Susan Benesch founded the Dangerous Speech Project, to find ways of diminishing inflammatory speech – and its capacity to inspire violence - while protecting freedom of expression. She has developed a framework to estimate the dangerousness of speech in context, and has tested ways to help audiences to resist dangerous speech, especially in Kenya. While at Berkman, she will carry out a new project to test the effectiveness of anti-hatred efforts online. Using the results, she hopes to design new, more effective methods to diminish online hatred and inflammatory speech. Her relevant work is described at voicesthatpoison.org
Susan teaches international human rights at American University's School of International Service. She also currently serves as the Everett Fellow in Genocide Prevention at the US Holocaust Memorial Museum. In the past she has worked at the Center for Justice and Accountability, Amnesty International, Human Rights First, and at the war crimes tribunal for the former Yugoslavia (ICTY).
Before studying law at Yale, Susan was chief staff writer for the Miami Herald in Haiti, and Latin America correspondent for the St. Petersburg Times. She covered wars in El Salvador, Nicaragua, and Guatemala, invasions in Panama and Haiti, and also wrote for a variety of magazines and websites.
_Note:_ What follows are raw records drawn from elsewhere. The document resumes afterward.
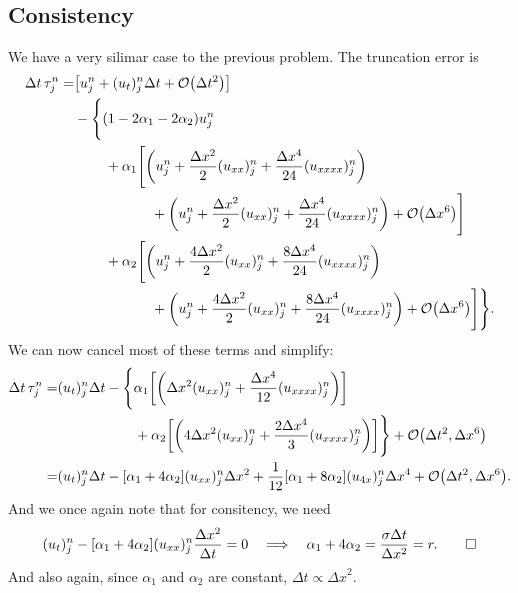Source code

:\documentclass[11pt,letter, swedish, english
]{article}
\newcommand{\Dx}{\ensuremath{\Delta{x}}}
\newcommand{\Dt}{\ensuremath{\Delta{t}}}
\begin{document}
\subsection{Consistency}
We have a very silimar case to the previous problem. The truncation
error is
\begin{equation}
\begin{aligned}
\Dt\,\tau_j^n=& \qty[u_j^n+(u_t)_j^n\Dt+\order{\Dt^2}]\\
&-\Bigg\{(1-2\alpha_1-2\alpha_2)u_j^n
\\ &\hspace{22pt}+\alpha_1\Bigg[
\qty(u_j^n+\frac{\Dx^2}{2}(u_{xx})_j^n+\frac{\Dx^4}{24}(u_{xxxx})_j^n)
\\ &\hspace{55pt}
+\qty(u_j^n+\frac{\Dx^2}{2}(u_{xx})_j^n+\frac{\Dx^4}{24}(u_{xxxx})_j^n)
+\order{\Dx^6}\Bigg]
\\ &\hspace{22pt}
+\alpha_2\Bigg[
\qty(u_j^n+\frac{4\Dx^2}{2}(u_{xx})_j^n+\frac{8\Dx^4}{24}(u_{xxxx})_j^n)
\\ &\hspace{55pt}
+\qty(u_j^n+\frac{4\Dx^2}{2}(u_{xx})_j^n+\frac{8\Dx^4}{24}(u_{xxxx})_j^n)
+\order{\Dx^6}\Bigg]
\Bigg\}.
\end{aligned}
\end{equation}
We can now cancel most of these terms and simplify:
\begin{equation}
\begin{aligned}
\Dt\,\tau_j^n=& (u_t)_j^n\Dt
-\Bigg\{\alpha_1\qty[
\qty(\Dx^2(u_{xx})_j^n+\frac{\Dx^4}{12}(u_{xxxx})_j^n)]
\\ &\hspace{55pt}
+\alpha_2\qty[
\qty(4\Dx^2(u_{xx})_j^n+\frac{2\Dx^4}{3}(u_{xxxx})_j^n)]
\Bigg\} +\order{\Dt^2, \Dx^6}\\
=& (u_t)_j^n\Dt-[\alpha_1+4\alpha_2](u_{xx})_j^n\Dx^2
+\frac{1}{12}[\alpha_1+8\alpha_2](u_{4x})_j^n\Dx^4
+\order{\Dt^2, \Dx^6}.
\end{aligned}
\end{equation}
And we once again note that for consitency, we need 
\begin{equation}\label{eq:2a_end}
(u_t)_j^n-[\alpha_1+4\alpha_2](u_{xx})_j^n\frac{\Dx^2}{\Dt}=0
\quad\Longrightarrow\quad
\alpha_1+4\alpha_2=\frac{\sigma\Dt}{\Dx^2}=r.
\qed
\end{equation}
And also again, since $\alpha_1$ and $\alpha_2$ are constant,
$\Dt\propto\Dx^2$. 
\end{document}
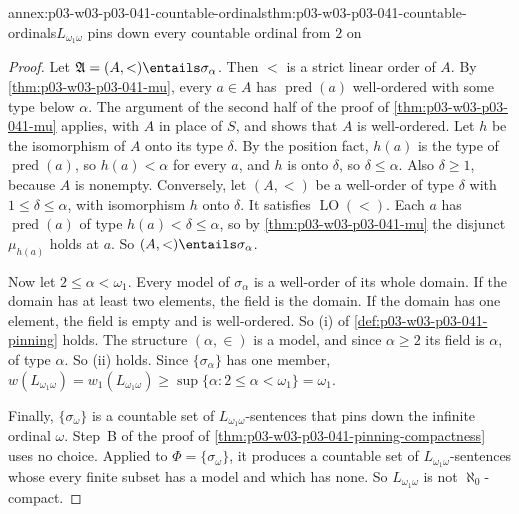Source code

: \begin{annexitem}{annex:p03-w03-p03-041-countable-ordinals}{thm:p03-w03-p03-041-countable-ordinals}{\(L_{\omega_1\omega}\) pins down every countable ordinal from \(2\) on}
\begin{proof}
Let \(\mathfrak A=(A,<)\entails\sigma_\alpha\). Then \(<\) is a strict
linear order of \(A\). By \cref{thm:p03-w03-p03-041-mu}, every \(a\in A\)
has \(\operatorname{pred}(a)\) well-ordered with some type below
\(\alpha\). The argument of the second half of the proof of
\cref{thm:p03-w03-p03-041-mu} applies, with \(A\) in place of \(S\), and
shows that \(A\) is well-ordered. Let \(h\) be the isomorphism of \(A\)
onto its type \(\delta\). By the position fact,
\(h(a)\) is the type of \(\operatorname{pred}(a)\), so \(h(a)<\alpha\)
for every \(a\), and \(h\) is onto \(\delta\), so \(\delta\leq\alpha\). Also
\(\delta\geq1\), because \(A\) is nonempty. Conversely, let \((A,<)\) be a
well-order of type \(\delta\) with \(1\leq\delta\leq\alpha\), with
isomorphism \(h\) onto \(\delta\). It satisfies
\(\operatorname{LO}(<)\). Each \(a\) has \(\operatorname{pred}(a)\) of
type \(h(a)<\delta\leq\alpha\), so by \cref{thm:p03-w03-p03-041-mu} the
disjunct \(\mu_{h(a)}\) holds at \(a\). So \((A,<)\entails\sigma_\alpha\).

Now let \(2\leq\alpha<\omega_1\). Every model of \(\sigma_\alpha\) is a
well-order of its whole domain. If the domain has at least two elements,
the field is the domain. If the domain has one element, the field is empty
and is well-ordered. So (i) of \cref{def:p03-w03-p03-041-pinning} holds.
The structure \((\alpha,\in)\) is a model, and since \(\alpha\geq2\) its
field is \(\alpha\), of type \(\alpha\). So (ii) holds. Since
\(\{\sigma_\alpha\}\) has one member,
\(w(L_{\omega_1\omega})=w_1(L_{\omega_1\omega})\geq
\sup\{\alpha:2\leq\alpha<\omega_1\}=\omega_1\).

Finally, \(\{\sigma_\omega\}\) is a countable set of
\(L_{\omega_1\omega}\)-sentences that pins down the infinite ordinal
\(\omega\). Step~B of the proof of
\cref{thm:p03-w03-p03-041-pinning-compactness} uses no choice. Applied to
\(\Phi=\{\sigma_\omega\}\), it produces a countable set of
\(L_{\omega_1\omega}\)-sentences whose every finite subset has a model and
which has none. So \(L_{\omega_1\omega}\) is not \(\aleph_0\)-compact.
\end{proof}
\end{annexitem}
Her recent publications related to her Berkman work include: Song as a Crime Against Humanity, in Trials and Tribulations (2013); Words as Weapons, World Policy Journal (Spring 2012), The Ghost of Causation in International Speech Crime Cases, in Propaganda, War Crimes Trials & International Law: From Speakers’ Corner to War Crimes (2011); The ICTR’s Prosecution of a Pop Star: The Bikindi Case, African Yearbook of International Law (2009); Vile Crime or Inalienable Right: A Model to Distinguish Hate Speech from Incitement to Genocide, 48 Virginia Journal of International Law 485 (2008).